• It's the middle of harvest in the Southern Hemisphere right now, and most winemakers don't have time for guests as tons of grapes come pouring into the winery, but sometimes you have to make an exception. Viñedos Emiliana and its winemaker, Álvaro Espinoza, received some royal visitors at the biodynamic Chilean winery this week—the Prince of Wales and the Duchess of Cornwall stopped by on Tuesday. (We assume they didn't show up in Prince Charles' bioethanol-fueled Aston Martin.) Charles and Camilla Parker Bowles met with Emiliana's general manager, Rafael Guilisasti, and his brother, José, the agricultural manager, to discuss the winery's sustainable and organic farming practices. It's Their Royal Highnesses' first trip to Chile, and they are meeting with many of Chile's leaders in the field of organic agriculture at the request of the British government. Charles and Camilla toured the winery and participated in a tasting of the Emiliana's wines led by Espinoza. "Their Royal Highnesses' visit today was of immense benefit and significance to all those among us who support organic agriculture and, in turn, organic wines," said Rafael Guilisasti afterward.
|An onlooker watched as the destroyed Boodles restaurant continued to burn.|
• The list of Wine Spectator Restaurant Award recipients is sadly one name shorter this week after a natural-gas explosion destroyed Wine SpectatorAward of Excellence-winning restaurant Boodles in Bozeman, Mont., on March 5. The powerful blast took with it Boodles and its nearly 1,000-bottle inventory, as well as the Rocking R Bar, the Montana Trails art gallery and the American Legion club.
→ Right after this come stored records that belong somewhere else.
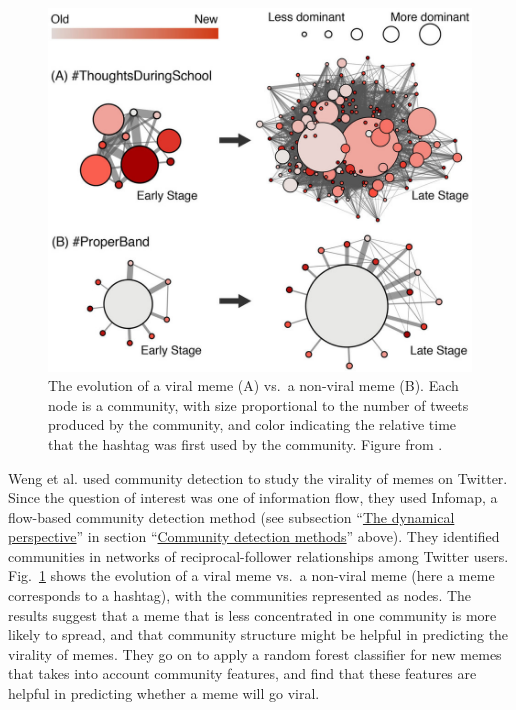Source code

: \begin{figure}
\centering
\includegraphics{img/weng2013_fig4_viraltwitter.jpg}
\caption{The evolution of a viral meme (A) vs.~a non-viral meme (B).
Each node is a community, with size proportional to the number of tweets
produced by the community, and color indicating the relative time that
the hashtag was first used by the community. Figure from
\autocite{weng_virality_2013}.}\label{fig:viraltwitter}
\end{figure}

Weng et al. \autocite{weng_virality_2013} used community detection to
study the virality of memes on Twitter. Since the question of interest
was one of information flow, they used Infomap, a flow-based community
detection method (see subsection
``\protect\hyperlink{the-dynamical-perspective}{The dynamical
perspective}'' in section
``\protect\hyperlink{community-detection-methods}{Community detection
methods}'' above). They identified communities in networks of
reciprocal-follower relationships among Twitter users.
Fig.~\ref{fig:viraltwitter} shows the evolution of a viral meme vs.~a
non-viral meme (here a meme corresponds to a hashtag), with the
communities represented as nodes. The results suggest that a meme that
is less concentrated in one community is more likely to spread, and that
community structure might be helpful in predicting the virality of
memes. They go on to apply a random forest classifier for new memes that
takes into account community features, and find that these features are
helpful in predicting whether a meme will go viral.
An employee of Montana Trails was killed in the blast, and is presumed to have been the only one in the building at the time. Montana State Rep. J.P. Pomnichowski was on the scene within hours of the explosion and has been fast-tracking business loans and unemployment benefits for those affected. A fund has been established at First Security Bank in Bozeman for anyone wishing to make donations. A community fair-style benefit has been scheduled for March 28 at the Gallatin County Fairgrounds, just 15 blocks from the site of the explosion. "The owners that I've reached have every intention of coming back better than they were," Pomnichowski said. "I still can't process that one of the best restaurants in Bozeman, Boodles, is gone."
• Customer service renaissance or wasteful spending amid a possible $2.3 billion state budget shortfall? That's the question being debated among the media, Pennsylvania taxpayers and members of the state's Liquor Control Board after the board awarded a $173,000 contract to an employee-training firm with the goal of improving customer service in the state's nearly 650 retail liquor stores. A number of news outlets, including the Associated Press, MSNBC and United Press International reported the story as a case of state employees being sent to a form of charm school, a characterization that Liquor Control Board spokesperson Nick Hays calls "crap." "It's not manners training; it's one component of a customer service training that is part of an overall rebranding of our store system." Unfiltered sees nothing wrong with the state taking steps to improve customer service, but wonders, how do they plan to improve the people skills of the 100 automated wine kiosks they're considering installing across the state so that customers can avoid the state-owned liquor stores altogether?
• French wineries breathed a big sigh of relief this week while French teenagers cried, "No!" (or "Non!"). The country's National Assembly, the lower house of parliament, has been debating alcohol laws. On Monday, the lawmakers adopted an amendment raising the drinking age in bars from 16 to 18 and banning nighttime alcohol sales at gas stations. While French wine consumption has plummeted in the past decade, concerns over binge drinking by teens has grown, especially since fewer teens learn about wine at the dinner table now. Last week the assembly also banned all-you-can-drink events in bars, but in a victory for the wine industry, the language was amended to allow wine tastings in wineries and stores. The lawmakers also redressed a bizarre situation in which alcohol advertising was forbidden online simply because the "Evin" law that severely restricts such ads was passed in 1991 and made no mention of the Internet. A new amendment will allow web ads, as long as the language is limited to technical facts and wine is not portrayed as healthy, part of a fun lifestyle or being drunk by models. That still doesn't sound very French to us.